Patients included 113 children with untreated PH at a mean age of 14.6 years (range, 5 to 18 years). The control group consisted of 134 healthy children at a mean age of 13.5 years (range, 5 to 20 years). We performed a cross-sectional assessment of anthropometric and biochemical cardiovascular risk factors, homeostatic metabolic assessment (HOMA-IR), the insulin sensitivity index (ISI[0,120]), and adiponectin.

Results:

Metabolic syndrome, as defined by classic criteria, was present in 4 of 134 (3%) of controls versus 23 of 113 (20.4%) patients (P = .0001), but when PH was not taken as a criterion of MS, MS was diagnosed in 6.2% of patients (no significance). Left-ventricular hypertrophy (LVH) was found in 46 of 113 patients (40.7%), and severe LVH was found in 14 of 113 patients (12.5%).

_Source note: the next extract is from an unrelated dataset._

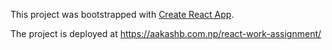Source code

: This project was bootstrapped with [Create React App](https://github.com/facebookincubator/create-react-app).

The project is deployed at https://aakashb.com.np/react-work-assignment/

Patients with LVH had a greater body mass index, greater waist-to-hip-ratio, and greater number of parameters of metabolic syndrome (overall P < .05). Carotid (cIMT) and femoral superficial artery intima-media thicknesses correlated positively with HOMA-IR and negatively with ISI[0.120] and serum adiponectin (P < .05). The main predictor for cIMT was adiponectin (R² = 0.178, β = −0.466, P = .002). Left-ventricular hypertrophy was predicted (R² = 0.332) by body mass index-standard deviation score (β = 0.551, P = .005) and HOMA-IR (β = 0.380, P = .04).

Conclusions:

Metabolic syndrome, as defined by classic criteria, was diagnosed in 20% of children with PH, but when PH was not a criterion, MS was present in 6.2% of patients. Irrespective of the definition of MS, the applied markers of MS and insulin resistance were the main predictors of target-organ damage. Am J Hypertens 2007;20: 875–882 © 2007 American Journal of Hypertension, Ltd.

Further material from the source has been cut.